» Listed entries:
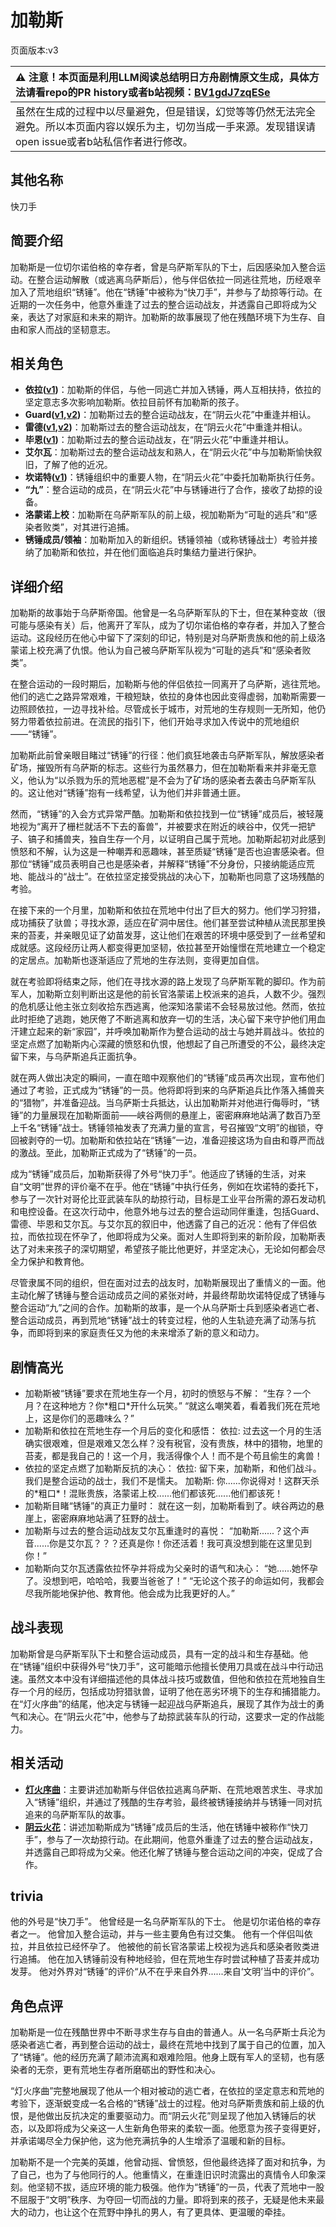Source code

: # 加勒斯
页面版本:v3
 

| :warning: 注意！本页面是利用LLM阅读总结明日方舟剧情原文生成，具体方法请看repo的PR history或者b站视频：[BV1gdJ7zqESe](https://www.bilibili.com/video/BV1gdJ7zqESe/)         |
|:----------------------------|
| 虽然在生成的过程中以尽量避免，但是错误，幻觉等等仍然无法完全避免。所以本页面内容以娱乐为主，切勿当成一手来源。发现错误请open issue或者b站私信作者进行修改。|



## 其他名称
快刀手
## 简要介绍
加勒斯是一位切尔诺伯格的幸存者，曾是乌萨斯军队的下士，后因感染加入整合运动。在整合运动解散（或逃离乌萨斯后），他与伴侣依拉一同逃往荒地，历经艰辛加入了荒地组织“锈锤”。他在“锈锤”中被称为“快刀手”，并参与了劫掠等行动。在近期的一次任务中，他意外重逢了过去的整合运动战友，并透露自己即将成为父亲，表达了对家庭和未来的期许。加勒斯的故事展现了他在残酷环境下为生存、自由和家人而战的坚韧意志。
## 相关角色
-   **依拉([v1](../chars/extended_char_yi_la.md))**：加勒斯的伴侣，与他一同逃亡并加入锈锤，两人互相扶持，依拉的坚定意志多次影响加勒斯。依拉目前怀有加勒斯的孩子。
-   **Guard([v1](../chars/extended_char_Guard.md),[v2](extended_char_Guard.md))**：加勒斯过去的整合运动战友，在“阴云火花”中重逢并相认。
-   **雷德([v1](../chars/extended_char_lei_de.md),[v2](extended_char_lei_de.md))**：加勒斯过去的整合运动战友，在“阴云火花”中重逢并相认。
-   **毕恩([v1](../chars/extended_char_bi_en.md))**：加勒斯过去的整合运动战友，在“阴云火花”中重逢并相认。
-   **艾尔瓦**：加勒斯过去的整合运动战友和熟人，在“阴云火花”中与加勒斯愉快叙旧，了解了他的近况。
-   **坎诺特([v1](../chars/extended_char_kan_nuo_te.md))**：锈锤组织中的重要人物，在“阴云火花”中委托加勒斯执行任务。
-   **“九”**：整合运动的成员，在“阴云火花”中与锈锤进行了合作，接收了劫掠的设备。
-   **洛蒙诺上校**：加勒斯在乌萨斯军队的前上级，视加勒斯为“可耻的逃兵”和“感染者败类”，对其进行追捕。
-   **锈锤成员/领袖**：加勒斯加入的新组织。锈锤领袖（或称锈锤战士）考验并接纳了加勒斯和依拉，并在他们面临追兵时集结力量进行保护。
## 详细介绍
加勒斯的故事始于乌萨斯帝国。他曾是一名乌萨斯军队的下士，但在某种变故（很可能与感染有关）后，他离开了军队，成为了切尔诺伯格的幸存者，并加入了整合运动。这段经历在他心中留下了深刻的印记，特别是对乌萨斯贵族和他的前上级洛蒙诺上校充满了仇恨。他认为自己被乌萨斯军队视为“可耻的逃兵”和“感染者败类”。

在整合运动的一段时期后，加勒斯与他的伴侣依拉一同离开了乌萨斯，逃往荒地。他们的逃亡之路异常艰难，干粮短缺，依拉的身体也因此变得虚弱，加勒斯需要一边照顾依拉，一边寻找补给。尽管成长于城市，对荒地的生存规则一无所知，他仍努力带着依拉前进。在流民的指引下，他们开始寻求加入传说中的荒地组织——“锈锤”。

加勒斯此前曾亲眼目睹过“锈锤”的行径：他们疯狂地袭击乌萨斯军队，解放感染者矿场，摧毁所有乌萨斯的标志。这些行为虽然暴力，但在加勒斯看来并非毫无意义，他认为“以杀戮为乐的荒地恶棍”是不会为了矿场的感染者去袭击乌萨斯军队的。这让他对“锈锤”抱有一线希望，认为他们并非普通土匪。

然而，“锈锤”的入会方式异常严酷。加勒斯和依拉找到一位“锈锤”成员后，被轻蔑地视为“离开了栅栏就活不下去的畜兽”，并被要求在附近的峡谷中，仅凭一把铲子、镐子和捕兽夹，独自生存一个月，以证明自己属于荒地。加勒斯起初对此感到愤怒和不解，认为这是一种嘲弄和恶趣味，甚至质疑“锈锤”是否也迫害感染者。但那位“锈锤”成员表明自己也是感染者，并解释“锈锤”不分身份，只接纳能适应荒地、能战斗的“战士”。在依拉坚定接受挑战的决心下，加勒斯也同意了这场残酷的考验。

在接下来的一个月里，加勒斯和依拉在荒地中付出了巨大的努力。他们学习狩猎，成功捕获了驮兽；寻找水源，适应在矿洞中居住。他们甚至尝试种植从流民那里换来的苔麦，并亲眼见证了幼苗发芽，这让他们在艰苦的环境中感受到了一丝希望和成就感。这段经历让两人都变得更加坚韧，依拉甚至开始憧憬在荒地建立一个稳定的定居点。加勒斯也逐渐适应了荒地的生存法则，变得更加自信。

就在考验即将结束之际，他们在寻找水源的路上发现了乌萨斯军靴的脚印。作为前军人，加勒斯立刻判断出这是他的前长官洛蒙诺上校派来的追兵，人数不少。强烈的危机感让他主张立刻收拾东西逃离，他深知洛蒙诺不会轻易放过他。然而，依拉此时拒绝了逃跑，她厌倦了不断逃离和放弃一切的生活，决心留下来守护他们用血汗建立起来的新“家园”，并呼唤加勒斯作为整合运动的战士与她并肩战斗。依拉的坚定点燃了加勒斯内心深藏的愤怒和仇恨，他想起了自己所遭受的不公，最终决定留下来，与乌萨斯追兵正面抗争。

就在两人做出决定的瞬间，一直在暗中观察他们的“锈锤”成员再次出现，宣布他们通过了考验，正式成为“锈锤”的一员。他将即将到来的乌萨斯追兵比作落入捕兽夹的“猎物”，并准备迎战。当乌萨斯士兵抵达，认出加勒斯并对他进行侮辱时，“锈锤”的力量展现在加勒斯面前——峡谷两侧的悬崖上，密密麻麻地站满了数百乃至上千名“锈锤”战士。锈锤领袖发表了充满力量的宣言，号召摧毁“文明”的枷锁，夺回被剥夺的一切。加勒斯和依拉站在“锈锤”一边，准备迎接这场为自由和尊严而战的激战。至此，加勒斯正式成为了“锈锤”的一员。

成为“锈锤”成员后，加勒斯获得了外号“快刀手”。他适应了锈锤的生活，对来自“文明”世界的评价毫不在乎。他在“锈锤”中执行任务，例如在坎诺特的委托下，参与了一次针对哥伦比亚武装车队的劫掠行动，目标是工业平台所需的源石发动机和电控设备。在这次行动中，他意外地与过去的整合运动同伴重逢，包括Guard、雷德、毕恩和艾尔瓦。与艾尔瓦的叙旧中，他透露了自己的近况：他有了伴侣依拉，而依拉现在怀孕了，他即将成为父亲。面对人生即将到来的新阶段，加勒斯表达了对未来孩子的深切期望，希望孩子能比他更好，并坚定决心，无论如何都会尽全力保护和教育他。

尽管隶属不同的组织，但在面对过去的战友时，加勒斯展现出了重情义的一面。他主动化解了锈锤与整合运动成员之间的紧张对峙，并最终帮助坎诺特促成了锈锤与整合运动“九”之间的合作。加勒斯的故事，是一个从乌萨斯士兵到感染者逃亡者、整合运动成员，再到荒地“锈锤”战士的转变过程，他的人生轨迹充满了动荡与抗争，而即将到来的家庭责任又为他的未来增添了新的意义和动力。
## 剧情高光
*   加勒斯被“锈锤”要求在荒地生存一个月，初时的愤怒与不解：
    “生存？一个月？在这种地方？你\*粗口\*开什么玩笑。”
    “就这么嘲笑着，看着我们死在荒地上，这是你们的恶趣味么？”
*   加勒斯和依拉在荒地生存一个月后的变化和感悟：
    依拉: 过去这一个月的生活确实很艰难，但是艰难又怎么样？没有税官，没有贵族，林中的猎物，地里的苔麦，都是我自己的！这一个月，我活得像个人！而不是个苟且偷生的禽兽！
*   依拉的坚定点燃了加勒斯反抗的决心：
    依拉: 留下来，加勒斯，和他们战斗。我们是整合运动的战士，我们不是懦夫。
    加勒斯: 你......你说得对！这群天杀的\*粗口\*！混账贵族，洛蒙诺上校......他们都该死......他们都该死！
*   加勒斯目睹“锈锤”的真正力量时：
    就在这一刻，加勒斯看到了。峡谷两边的悬崖上，密密麻麻地站满了狂野的战士。
*   加勒斯与过去的整合运动战友艾尔瓦重逢时的喜悦：
    “加勒斯......？这个声音......你是艾尔瓦？？？还真是你！你还活着！我可真没想到能在这里见到你！”
*   加勒斯向艾尔瓦透露依拉怀孕并将成为父亲时的语气和决心：
    “她......她怀孕了。没想到吧，哈哈哈，我要当爸爸了！”
    “无论这个孩子的命运如何，我都会尽我所能地保护他、教育他。他会成为比我更好的人。”
## 战斗表现
加勒斯曾是乌萨斯军队下士和整合运动成员，具有一定的战斗和生存基础。他在“锈锤”组织中获得外号“快刀手”，这可能暗示他擅长使用刀具或在战斗中行动迅速。虽然文本中没有详细描述他的具体战斗技巧或数值，但他和依拉在荒地独自生存一个月的经历，包括成功狩猎驮兽，证明了他在恶劣环境下的生存和捕猎能力。在“灯火序曲”的结尾，他决定与锈锤一起迎战乌萨斯追兵，展现了其作为战士的勇气和决心。在“阴云火花”中，他参与了劫掠武装车队的行动，这要求一定的作战能力。
## 相关活动
-   **[灯火序曲](../stories/act7mini.md)**：主要讲述加勒斯与伴侣依拉逃离乌萨斯、在荒地艰苦求生、寻求加入“锈锤”组织，并通过了残酷的生存考验，最终被锈锤接纳并与锈锤一同对抗追来的乌萨斯军队的故事。
-   **[阴云火花](../stories/act10mini.md)**：讲述加勒斯成为“锈锤”成员后的生活，他在锈锤中被称作“快刀手”，参与了一次劫掠行动。在此期间，他意外重逢了过去的整合运动战友，并透露自己即将成为父亲。他还化解了锈锤与整合运动之间的冲突，促成了合作。
## trivia
他的外号是“快刀手”。
他曾经是一名乌萨斯军队的下士。
他是切尔诺伯格的幸存者之一。
他曾加入整合运动，并与一些主要角色有过交集。
他有一个伴侣叫依拉，并且依拉已经怀孕了。
他被他的前长官洛蒙诺上校视为逃兵和感染者败类进行追捕。
他在加入锈锤前没有种地经验，但在荒地生存时尝试种植了苔麦并成功发芽。
他对外界对“锈锤”的评价“从不在乎来自外界......来自‘文明’当中的评价”。
## 角色点评
加勒斯是一位在残酷世界中不断寻求生存与自由的普通人。从一名乌萨斯士兵沦为感染者逃亡者，再到整合运动的战士，最终在荒地中找到了属于自己的位置，加入了“锈锤”。他的经历充满了颠沛流离和艰难险阻。他身上既有军人的坚韧，也有感染者的无奈，更有荒地生存者所磨砺出的野性和决心。

“灯火序曲”完整地展现了他从一个相对被动的逃亡者，在依拉的坚定意志和荒地的考验下，逐渐蜕变成一名合格的“锈锤”战士的过程。他对乌萨斯贵族和前上级的仇恨，是他做出反抗决定的重要驱动力。而“阴云火花”则呈现了他加入锈锤后的状态，以及即将成为父亲这一人生新角色带来的柔软一面。他愿意为孩子变得更好，并承诺竭尽全力保护他，这为他充满抗争的人生增添了温暖和新的目标。

加勒斯不是一个完美的英雄，他曾动摇、曾愤怒，但他最终选择了面对和抗争，为了自己，也为了与他同行的人。他重情义，在重逢旧识时流露出的真情令人印象深刻。他坚韧不拔，适应环境的能力极强。他作为“锈锤”的一员，代表了荒地中一股不屈服于“文明”秩序、为夺回一切而战的力量。即将到来的孩子，无疑是他未来最大的动力，也让这个在荒野中挣扎的男人，有了更具体、更温暖的牵挂。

» Activity:
Exact copies of the lines from the one holding "依拉: 过去这一个月的生活确" to the end of the entries are all that should be written.

» Response to this task:
    依拉: 过去这一个月的生活确实很艰难，但是艰难又怎么样？没有税官，没有贵族，林中的猎物，地里的苔麦，都是我自己的！这一个月，我活得像个人！而不是个苟且偷生的禽兽！
*   依拉的坚定点燃了加勒斯反抗的决心：
    依拉: 留下来，加勒斯，和他们战斗。我们是整合运动的战士，我们不是懦夫。
    加勒斯: 你......你说得对！这群天杀的\*粗口\*！混账贵族，洛蒙诺上校......他们都该死......他们都该死！
*   加勒斯目睹“锈锤”的真正力量时：
    就在这一刻，加勒斯看到了。峡谷两边的悬崖上，密密麻麻地站满了狂野的战士。
*   加勒斯与过去的整合运动战友艾尔瓦重逢时的喜悦：
    “加勒斯......？这个声音......你是艾尔瓦？？？还真是你！你还活着！我可真没想到能在这里见到你！”
*   加勒斯向艾尔瓦透露依拉怀孕并将成为父亲时的语气和决心：
    “她......她怀孕了。没想到吧，哈哈哈，我要当爸爸了！”
    “无论这个孩子的命运如何，我都会尽我所能地保护他、教育他。他会成为比我更好的人。”
## 战斗表现
加勒斯曾是乌萨斯军队下士和整合运动成员，具有一定的战斗和生存基础。他在“锈锤”组织中获得外号“快刀手”，这可能暗示他擅长使用刀具或在战斗中行动迅速。虽然文本中没有详细描述他的具体战斗技巧或数值，但他和依拉在荒地独自生存一个月的经历，包括成功狩猎驮兽，证明了他在恶劣环境下的生存和捕猎能力。在“灯火序曲”的结尾，他决定与锈锤一起迎战乌萨斯追兵，展现了其作为战士的勇气和决心。在“阴云火花”中，他参与了劫掠武装车队的行动，这要求一定的作战能力。
## 相关活动
-   **[灯火序曲](../stories/act7mini.md)**：主要讲述加勒斯与伴侣依拉逃离乌萨斯、在荒地艰苦求生、寻求加入“锈锤”组织，并通过了残酷的生存考验，最终被锈锤接纳并与锈锤一同对抗追来的乌萨斯军队的故事。
-   **[阴云火花](../stories/act10mini.md)**：讲述加勒斯成为“锈锤”成员后的生活，他在锈锤中被称作“快刀手”，参与了一次劫掠行动。在此期间，他意外重逢了过去的整合运动战友，并透露自己即将成为父亲。他还化解了锈锤与整合运动之间的冲突，促成了合作。
## trivia
他的外号是“快刀手”。
他曾经是一名乌萨斯军队的下士。
他是切尔诺伯格的幸存者之一。
他曾加入整合运动，并与一些主要角色有过交集。
他有一个伴侣叫依拉，并且依拉已经怀孕了。
他被他的前长官洛蒙诺上校视为逃兵和感染者败类进行追捕。
他在加入锈锤前没有种地经验，但在荒地生存时尝试种植了苔麦并成功发芽。
他对外界对“锈锤”的评价“从不在乎来自外界......来自‘文明’当中的评价”。
## 角色点评
加勒斯是一位在残酷世界中不断寻求生存与自由的普通人。从一名乌萨斯士兵沦为感染者逃亡者，再到整合运动的战士，最终在荒地中找到了属于自己的位置，加入了“锈锤”。他的经历充满了颠沛流离和艰难险阻。他身上既有军人的坚韧，也有感染者的无奈，更有荒地生存者所磨砺出的野性和决心。

“灯火序曲”完整地展现了他从一个相对被动的逃亡者，在依拉的坚定意志和荒地的考验下，逐渐蜕变成一名合格的“锈锤”战士的过程。他对乌萨斯贵族和前上级的仇恨，是他做出反抗决定的重要驱动力。而“阴云火花”则呈现了他加入锈锤后的状态，以及即将成为父亲这一人生新角色带来的柔软一面。他愿意为孩子变得更好，并承诺竭尽全力保护他，这为他充满抗争的人生增添了温暖和新的目标。

加勒斯不是一个完美的英雄，他曾动摇、曾愤怒，但他最终选择了面对和抗争，为了自己，也为了与他同行的人。他重情义，在重逢旧识时流露出的真情令人印象深刻。他坚韧不拔，适应环境的能力极强。他作为“锈锤”的一员，代表了荒地中一股不屈服于“文明”秩序、为夺回一切而战的力量。即将到来的孩子，无疑是他未来最大的动力，也让这个在荒野中挣扎的男人，有了更具体、更温暖的牵挂。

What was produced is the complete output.